The Watermark project--the first-ever overseas development by China's Shenhua, which accounted for around 6% of global coal sales in 2009--will be suspended pending a replacement for the state's 'Part 3A' planning system, the company said.

"We are on a complete hiatus until the government lets us know what's happening," a Shenhua spokeswoman told Dow Jones Newswires. "We are continuing with some baseline environmental studies, but nothing major until we get information or direction."

New South Wales is home to the Hunter Valley, the world's largest coal export basin, as well as significant gold and copper deposits.

The state's planning minister, Brad Hazzard, on Thursday introduced legislation in the state parliament to replace the 3A system, a controversial process that critics said allowed the state government to approve major projects over the heads of local communities.
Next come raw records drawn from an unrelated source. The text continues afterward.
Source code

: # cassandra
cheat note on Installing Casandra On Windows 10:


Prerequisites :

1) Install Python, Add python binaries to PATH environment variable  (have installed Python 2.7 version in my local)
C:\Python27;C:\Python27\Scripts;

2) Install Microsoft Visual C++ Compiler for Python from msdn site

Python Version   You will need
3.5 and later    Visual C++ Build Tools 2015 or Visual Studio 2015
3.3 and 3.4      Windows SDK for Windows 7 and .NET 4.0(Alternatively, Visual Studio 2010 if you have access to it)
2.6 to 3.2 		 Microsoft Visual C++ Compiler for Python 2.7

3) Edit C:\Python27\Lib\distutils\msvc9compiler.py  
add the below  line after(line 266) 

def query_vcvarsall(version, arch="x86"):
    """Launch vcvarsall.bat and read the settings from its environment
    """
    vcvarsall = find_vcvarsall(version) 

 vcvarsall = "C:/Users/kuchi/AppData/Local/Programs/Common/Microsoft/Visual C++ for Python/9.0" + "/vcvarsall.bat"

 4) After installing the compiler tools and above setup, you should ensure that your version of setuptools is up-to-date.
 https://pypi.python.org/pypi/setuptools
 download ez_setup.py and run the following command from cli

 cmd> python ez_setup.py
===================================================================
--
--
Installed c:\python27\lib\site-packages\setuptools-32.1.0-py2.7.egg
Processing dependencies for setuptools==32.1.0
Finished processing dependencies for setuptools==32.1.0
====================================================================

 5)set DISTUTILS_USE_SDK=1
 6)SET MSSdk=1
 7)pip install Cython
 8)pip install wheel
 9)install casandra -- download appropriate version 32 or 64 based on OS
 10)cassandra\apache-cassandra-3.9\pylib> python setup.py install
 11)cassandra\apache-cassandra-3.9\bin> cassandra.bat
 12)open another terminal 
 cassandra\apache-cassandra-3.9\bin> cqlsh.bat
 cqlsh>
But Shenhua said it needed more certainty before proceeding further with the project. "It's all very well saying we won't come under part 3A, but that means nothing until we know what it will come under."

Shenhua is currently preparing a feasibility study for the Watermark project, which sits on the fertile Liverpool Plains region inland from New South Wales' Central Coast and hopes to start construction in 2013 for a mine producing around 10 million tons of coal a year.

But farm groups in the region have objected strongly to the development and the nearby Caroona project, a 500 million-ton resource being developed by BHP Billiton Ltd. (BHP).

Executives say that project approvals have become harder, with numerous projects put on hold since a new state government was elected in New South Wales in March with a promise to revise the existing planning system.

In April, White Energy Co. (WEC.AU) cancelled its planned A$500 million acquisition of Cascade Coal Ltd., citing the tougher regulatory environment since the change of government.

Mining groups have also objected strongly to a 60-day moratorium imposed by the government last month on the granting of new exploration leases.